-- DATA FOR ANALYSIS follows --

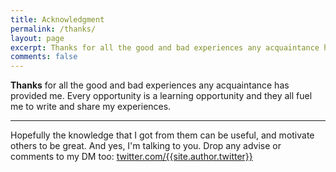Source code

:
 ```yaml
---
title: Acknowledgment
permalink: /thanks/
layout: page
excerpt: Thanks for all the good and bad experiences any acquaintance has provided me. Every opportunity is a learning opportunity and they all fuel me to write and share my experience.
comments: false
---
```


<strong>Thanks</strong> for all the good and bad experiences any acquaintance has provided me. Every opportunity is a learning opportunity and they all fuel me to write and share my experiences.

<hr>

Hopefully the knowledge that I got from them can be useful, and motivate others to be great. And yes, I'm talking to you. Drop any advise or comments to my DM too: <a href="https://twitter.com/{{site.author.twitter}}" rel="noopener" target="_blank"> twitter.com/{{site.author.twitter}}
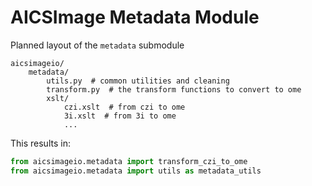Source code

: # AICSImage Metadata Module

Planned layout of the `metadata` submodule

```
aicsimageio/
    metadata/
        utils.py  # common utilities and cleaning
        transform.py  # the transform functions to convert to ome
        xslt/
            czi.xslt  # from czi to ome
            3i.xslt  # from 3i to ome
            ...
```

This results in:

```python
from aicsimageio.metadata import transform_czi_to_ome
from aicsimageio.metadata import utils as metadata_utils
```
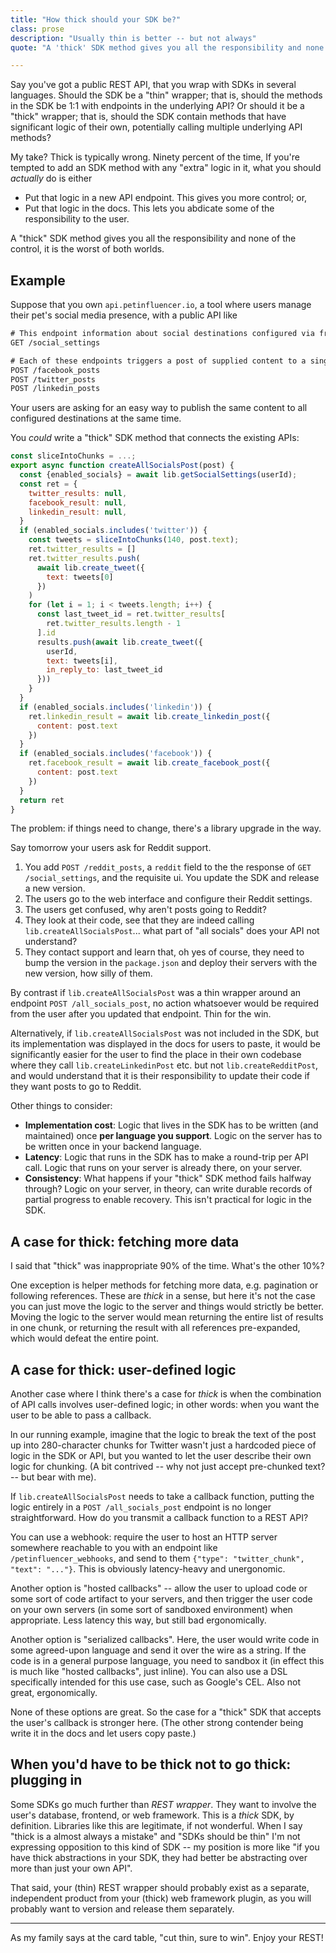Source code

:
 ```yaml
---
title: "How thick should your SDK be?"
class: prose
description: "Usually thin is better -- but not always"
quote: "A 'thick' SDK method gives you all the responsibility and none of the control, it is the worst of both worlds."

---
```

Say you've got a public REST API, that you wrap with SDKs in several languages. Should the SDK be a "thin" wrapper; that is, should the methods in the SDK be 1:1 with endpoints in the underlying API? Or should it be a "thick" wrapper; that is, should the SDK contain methods that have significant logic of their own, potentially calling multiple underlying API methods? 

My take? Thick is typically wrong. Ninety percent of the time, If you're tempted to add an SDK method with any "extra" logic in it, what you should *actually* do is either 

* Put that logic in a new API endpoint. This gives you more control; or,
* Put that logic in the docs. This lets you abdicate some of the responsibility to the user.

A "thick" SDK method gives you all the responsibility and none of the control, it is the worst of both worlds.

## Example

Suppose that you own `api.petinfluencer.io`, a tool where users manage their pet's social media presence, with a public API like

```txt
# This endpoint information about social destinations configured via frontend UI
GET /social_settings 

# Each of these endpoints triggers a post of supplied content to a single social destination
POST /facebook_posts
POST /twitter_posts
POST /linkedin_posts
```

Your users are asking for an easy way to publish the same content to all configured destinations at the same time.

You *could* write a "thick" SDK method that connects the existing APIs:

```javascript
const sliceIntoChunks = ...;
export async function createAllSocialsPost(post) {
  const {enabled_socials} = await lib.getSocialSettings(userId);
  const ret = {
    twitter_results: null,
    facebook_result: null,
    linkedin_result: null,
  }
  if (enabled_socials.includes('twitter')) {
    const tweets = sliceIntoChunks(140, post.text);
    ret.twitter_results = []
    ret.twitter_results.push(
      await lib.create_tweet({
        text: tweets[0]
      })
    )
    for (let i = 1; i < tweets.length; i++) {
      const last_tweet_id = ret.twitter_results[
        ret.twitter_results.length - 1
      ].id
      results.push(await lib.create_tweet({
        userId,
        text: tweets[i],
        in_reply_to: last_tweet_id
      }))
    }
  }
  if (enabled_socials.includes('linkedin')) {
    ret.linkedin_result = await lib.create_linkedin_post({
      content: post.text
    })
  }
  if (enabled_socials.includes('facebook')) {
    ret.facebook_result = await lib.create_facebook_post({
      content: post.text
    })
  }
  return ret
}
```

The problem: if things need to change, there's a library upgrade in the way. 

Say tomorrow your users ask for Reddit support. 

1. You add  `POST /reddit_posts`,  a `reddit` field to the the response of `GET /social_settings`, and the requisite ui. You update the SDK and release a new version.
3. The users go to the web interface and configure their Reddit settings.
4. The users get confused, why aren't posts going to Reddit?
5. They look at their code, see that they are indeed calling `lib.createAllSocialsPost`... what part of "all socials" does your API not understand?
6. They contact support and learn that, oh yes of course, they need to bump the version in the `package.json` and deploy their servers with the new version, how silly of them.

By contrast if `lib.createAllSocialsPost` was a thin wrapper around an endpoint `POST /all_socials_post`, no action whatsoever would be required from the user after you updated that endpoint. Thin for the win.

Alternatively, if `lib.createAllSocialsPost` was not included in the SDK, but its implementation was displayed in the docs for users to paste, it would be significantly easier for the user to find the place in their own codebase where they call `lib.createLinkedinPost` etc. but not `lib.createRedditPost`, and would understand that it is their responsibility to update their code if they want posts to go to Reddit.

Other things to consider:

* **Implementation cost**: Logic that lives in the SDK has to be written (and maintained) once **per language you support**. Logic on the server has to be written once in your backend language.
* **Latency**: Logic that runs in the SDK has to make a round-trip per API call. Logic that runs on your server is already there, on your server.
* **Consistency**: What happens if your "thick" SDK method fails halfway through? Logic on your server, in theory, can write durable records of partial progress to enable recovery. This isn't practical for logic in the SDK.

## A case for thick: fetching more data

I said that "thick" was inappropriate 90% of the time. What's the other 10%?

One exception is helper methods for fetching more data, e.g. pagination or following references. These are *thick* in a sense, but here it's not the case you can just move the logic to the server and things would strictly be better. Moving the logic to the server would mean returning the entire list of results in one chunk, or returning the result with all references pre-expanded, which would defeat the entire point. 
 
## A case for thick: user-defined logic

Another case where I think there's a case for *thick* is when the combination of API calls involves user-defined logic; in other words: when you want the user to be able to pass a callback. 

ln our running example, imagine that the logic to break the text of the post up into 280-character chunks for Twitter wasn't just a hardcoded piece of logic in the SDK or API, but you wanted to let the user describe their own logic for chunking. (A bit contrived -- why not just accept pre-chunked text? -- but bear with me).

If `lib.createAllSocialsPost` needs to take a callback function, putting the logic entirely in a `POST /all_socials_post` endpoint is no longer straightforward. How do you transmit a callback function to a REST API?

You can use a webhook: require the user to host an HTTP server somewhere reachable to you with an endpoint like `/petinfluencer_webhooks`, and send to them `{"type": "twitter_chunk", "text": "..."}`. This is obviously latency-heavy and unergonomic.

Another option is "hosted callbacks" -- allow the user to upload code or some sort of code artifact to your servers, and then trigger the user code on your own servers (in some sort of sandboxed environment) when appropriate. Less latency this way, but still bad ergonomically.

Another option is "serialized callbacks". Here, the user would write code in some agreed-upon language and send it over the wire as a string. If the code is in a general purpose language, you need to sandbox it (in effect this is much like "hosted callbacks", just inline). You can also use a DSL specifically intended for this use case, such as Google's CEL. Also not great, ergonomically.

None of these options are great. So the case for a "thick" SDK that accepts the user's callback is stronger here. (The other strong contender being write it in the docs and let users copy paste.)

## When you'd have to be thick not to go thick: plugging in

Some SDKs go much further than *REST wrapper*. They want to involve the user's database, frontend, or web framework. This is a *thick* SDK, by definition. Libraries like this are legitimate, if not wonderful. When I say "thick is a almost always a mistake" and "SDKs should be thin" I'm not expressing opposition to this kind of SDK -- my position is more like "if you have thick abstractions in your SDK, they had better be abstracting over more than just your own API". 

That said, your (thin) REST wrapper should probably exist as a separate, independent product from your (thick) web framework plugin, as you will probably want to version and release them separately. 

--- 

As my family says at the card table, "cut thin, sure to win". Enjoy your REST!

-- DATA FOR ANALYSIS concluded --

▶ **WHAT YOU HAVE TO DO**
Find and copy every line in the entries above where the string "includes" occurs.

▶ **SOLVED PROBLEM**
  if (enabled_socials.includes('twitter')) {
  if (enabled_socials.includes('linkedin')) {
  if (enabled_socials.includes('facebook')) {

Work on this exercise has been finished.